## What the task asks
Every line of the data that includes "BrowseComp" should be copied out.

## Items listed in a dataset
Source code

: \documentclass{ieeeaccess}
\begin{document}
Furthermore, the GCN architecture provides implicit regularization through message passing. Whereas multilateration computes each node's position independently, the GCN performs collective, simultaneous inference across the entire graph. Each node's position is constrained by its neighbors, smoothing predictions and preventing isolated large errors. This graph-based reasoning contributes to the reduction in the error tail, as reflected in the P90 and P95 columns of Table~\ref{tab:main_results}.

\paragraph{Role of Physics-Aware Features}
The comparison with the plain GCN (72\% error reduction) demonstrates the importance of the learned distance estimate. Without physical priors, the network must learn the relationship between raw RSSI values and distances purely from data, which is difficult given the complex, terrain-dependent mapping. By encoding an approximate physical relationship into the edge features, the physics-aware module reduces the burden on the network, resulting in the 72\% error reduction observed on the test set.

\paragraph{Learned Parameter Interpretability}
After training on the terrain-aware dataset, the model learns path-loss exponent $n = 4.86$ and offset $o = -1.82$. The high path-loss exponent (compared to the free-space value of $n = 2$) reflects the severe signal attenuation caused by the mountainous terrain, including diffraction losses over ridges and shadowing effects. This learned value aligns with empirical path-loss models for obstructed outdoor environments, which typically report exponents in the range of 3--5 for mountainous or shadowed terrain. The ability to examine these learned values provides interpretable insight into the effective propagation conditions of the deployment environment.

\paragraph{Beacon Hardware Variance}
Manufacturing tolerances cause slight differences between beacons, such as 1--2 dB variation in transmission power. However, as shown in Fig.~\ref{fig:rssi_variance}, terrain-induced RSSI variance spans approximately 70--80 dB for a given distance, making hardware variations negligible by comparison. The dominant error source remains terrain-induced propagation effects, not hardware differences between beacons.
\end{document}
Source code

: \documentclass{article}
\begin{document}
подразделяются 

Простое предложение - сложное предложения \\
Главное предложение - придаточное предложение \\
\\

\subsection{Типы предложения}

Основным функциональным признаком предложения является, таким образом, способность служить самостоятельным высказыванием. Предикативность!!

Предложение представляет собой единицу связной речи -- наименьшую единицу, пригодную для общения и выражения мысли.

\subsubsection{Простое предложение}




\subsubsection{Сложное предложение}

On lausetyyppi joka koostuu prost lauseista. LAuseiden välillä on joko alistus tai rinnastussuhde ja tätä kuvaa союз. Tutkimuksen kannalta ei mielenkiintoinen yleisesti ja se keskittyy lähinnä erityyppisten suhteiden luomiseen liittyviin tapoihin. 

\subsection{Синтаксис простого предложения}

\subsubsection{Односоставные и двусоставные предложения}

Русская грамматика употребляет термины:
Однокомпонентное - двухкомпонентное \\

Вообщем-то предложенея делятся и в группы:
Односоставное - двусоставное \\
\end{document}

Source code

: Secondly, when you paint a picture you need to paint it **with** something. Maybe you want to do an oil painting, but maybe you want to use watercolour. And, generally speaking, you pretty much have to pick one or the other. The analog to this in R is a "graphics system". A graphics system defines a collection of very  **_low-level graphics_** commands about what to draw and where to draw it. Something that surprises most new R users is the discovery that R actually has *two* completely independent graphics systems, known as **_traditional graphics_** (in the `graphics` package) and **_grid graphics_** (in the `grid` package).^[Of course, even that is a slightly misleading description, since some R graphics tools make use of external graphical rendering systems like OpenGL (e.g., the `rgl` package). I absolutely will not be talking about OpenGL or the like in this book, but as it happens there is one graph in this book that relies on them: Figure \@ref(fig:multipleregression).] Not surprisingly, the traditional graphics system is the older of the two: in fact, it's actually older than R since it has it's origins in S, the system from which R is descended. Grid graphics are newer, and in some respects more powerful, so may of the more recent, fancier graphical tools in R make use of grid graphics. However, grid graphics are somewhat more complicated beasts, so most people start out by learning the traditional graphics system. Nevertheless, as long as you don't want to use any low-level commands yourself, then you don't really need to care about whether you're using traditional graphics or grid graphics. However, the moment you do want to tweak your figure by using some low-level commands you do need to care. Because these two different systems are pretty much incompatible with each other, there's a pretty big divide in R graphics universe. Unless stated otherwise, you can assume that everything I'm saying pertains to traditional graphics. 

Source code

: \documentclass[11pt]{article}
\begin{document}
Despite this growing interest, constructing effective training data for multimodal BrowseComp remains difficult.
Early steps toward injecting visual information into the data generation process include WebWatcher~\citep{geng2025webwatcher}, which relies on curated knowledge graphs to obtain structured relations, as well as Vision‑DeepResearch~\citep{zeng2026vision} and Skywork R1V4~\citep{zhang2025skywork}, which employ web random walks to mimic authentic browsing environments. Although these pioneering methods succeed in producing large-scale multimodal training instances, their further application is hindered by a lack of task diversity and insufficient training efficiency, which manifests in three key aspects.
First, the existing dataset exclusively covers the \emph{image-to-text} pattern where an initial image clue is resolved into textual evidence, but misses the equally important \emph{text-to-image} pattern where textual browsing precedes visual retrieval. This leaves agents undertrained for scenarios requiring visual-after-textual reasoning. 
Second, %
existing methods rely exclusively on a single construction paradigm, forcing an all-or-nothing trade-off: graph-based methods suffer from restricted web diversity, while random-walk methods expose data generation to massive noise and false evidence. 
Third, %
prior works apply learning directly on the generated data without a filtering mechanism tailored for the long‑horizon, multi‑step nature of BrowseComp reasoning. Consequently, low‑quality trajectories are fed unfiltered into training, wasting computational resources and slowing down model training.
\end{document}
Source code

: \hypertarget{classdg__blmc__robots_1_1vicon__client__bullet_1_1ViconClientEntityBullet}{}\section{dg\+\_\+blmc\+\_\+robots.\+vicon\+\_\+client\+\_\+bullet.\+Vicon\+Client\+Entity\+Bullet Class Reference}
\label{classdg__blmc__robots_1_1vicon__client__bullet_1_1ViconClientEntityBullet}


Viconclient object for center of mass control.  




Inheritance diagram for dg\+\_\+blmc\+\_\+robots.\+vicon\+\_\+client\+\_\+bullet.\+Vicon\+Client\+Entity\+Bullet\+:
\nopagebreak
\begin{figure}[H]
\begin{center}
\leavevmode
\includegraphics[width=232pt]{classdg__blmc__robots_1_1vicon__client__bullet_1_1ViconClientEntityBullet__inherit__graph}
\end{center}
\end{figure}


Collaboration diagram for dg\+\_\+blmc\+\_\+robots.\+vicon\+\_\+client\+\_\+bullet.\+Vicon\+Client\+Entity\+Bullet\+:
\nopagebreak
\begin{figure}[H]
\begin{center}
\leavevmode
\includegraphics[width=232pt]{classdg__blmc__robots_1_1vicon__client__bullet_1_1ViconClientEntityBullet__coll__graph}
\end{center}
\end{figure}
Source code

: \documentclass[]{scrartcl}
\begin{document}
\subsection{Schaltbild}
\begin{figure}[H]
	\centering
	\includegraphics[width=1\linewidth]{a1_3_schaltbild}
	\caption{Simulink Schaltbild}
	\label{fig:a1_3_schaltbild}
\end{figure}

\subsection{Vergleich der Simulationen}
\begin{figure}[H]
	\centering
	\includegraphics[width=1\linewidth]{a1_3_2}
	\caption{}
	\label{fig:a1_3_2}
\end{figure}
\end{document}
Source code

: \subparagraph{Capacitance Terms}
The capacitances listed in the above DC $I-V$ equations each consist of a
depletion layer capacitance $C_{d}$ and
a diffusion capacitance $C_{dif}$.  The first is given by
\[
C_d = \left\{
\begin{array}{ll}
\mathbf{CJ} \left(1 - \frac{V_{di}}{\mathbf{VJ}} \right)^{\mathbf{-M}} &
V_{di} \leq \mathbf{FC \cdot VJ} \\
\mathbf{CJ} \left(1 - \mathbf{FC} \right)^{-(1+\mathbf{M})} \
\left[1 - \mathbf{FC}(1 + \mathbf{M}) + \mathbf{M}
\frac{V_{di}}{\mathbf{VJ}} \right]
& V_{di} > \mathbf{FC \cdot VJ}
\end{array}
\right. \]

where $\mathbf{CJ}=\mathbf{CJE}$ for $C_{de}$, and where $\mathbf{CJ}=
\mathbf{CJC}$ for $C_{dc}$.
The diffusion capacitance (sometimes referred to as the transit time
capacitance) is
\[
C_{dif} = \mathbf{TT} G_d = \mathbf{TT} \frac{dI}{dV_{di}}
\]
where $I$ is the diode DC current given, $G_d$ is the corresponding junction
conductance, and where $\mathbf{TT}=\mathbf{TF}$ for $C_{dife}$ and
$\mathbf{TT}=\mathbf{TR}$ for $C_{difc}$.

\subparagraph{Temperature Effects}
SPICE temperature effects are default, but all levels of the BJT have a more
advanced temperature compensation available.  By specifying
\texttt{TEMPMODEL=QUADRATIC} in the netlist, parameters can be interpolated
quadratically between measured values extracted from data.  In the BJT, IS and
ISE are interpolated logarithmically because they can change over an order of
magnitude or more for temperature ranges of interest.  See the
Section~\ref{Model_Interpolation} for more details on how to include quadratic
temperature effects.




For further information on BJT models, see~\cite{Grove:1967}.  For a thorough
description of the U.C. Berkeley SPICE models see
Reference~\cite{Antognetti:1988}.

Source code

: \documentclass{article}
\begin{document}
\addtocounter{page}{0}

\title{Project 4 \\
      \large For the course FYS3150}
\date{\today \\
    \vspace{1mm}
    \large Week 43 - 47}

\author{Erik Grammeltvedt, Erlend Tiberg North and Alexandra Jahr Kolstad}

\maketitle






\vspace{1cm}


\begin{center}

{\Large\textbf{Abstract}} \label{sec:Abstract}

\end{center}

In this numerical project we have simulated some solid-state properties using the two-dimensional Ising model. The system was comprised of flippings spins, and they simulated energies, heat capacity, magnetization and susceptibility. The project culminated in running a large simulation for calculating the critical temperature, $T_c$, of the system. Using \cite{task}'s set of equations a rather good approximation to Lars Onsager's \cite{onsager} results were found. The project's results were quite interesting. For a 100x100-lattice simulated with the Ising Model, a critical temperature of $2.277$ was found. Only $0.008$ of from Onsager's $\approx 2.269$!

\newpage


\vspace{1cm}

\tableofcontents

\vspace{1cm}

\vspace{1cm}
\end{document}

## The answer
Despite this growing interest, constructing effective training data for multimodal BrowseComp remains difficult.
prior works apply learning directly on the generated data without a filtering mechanism tailored for the long‑horizon, multi‑step nature of BrowseComp reasoning. Consequently, low‑quality trajectories are fed unfiltered into training, wasting computational resources and slowing down model training.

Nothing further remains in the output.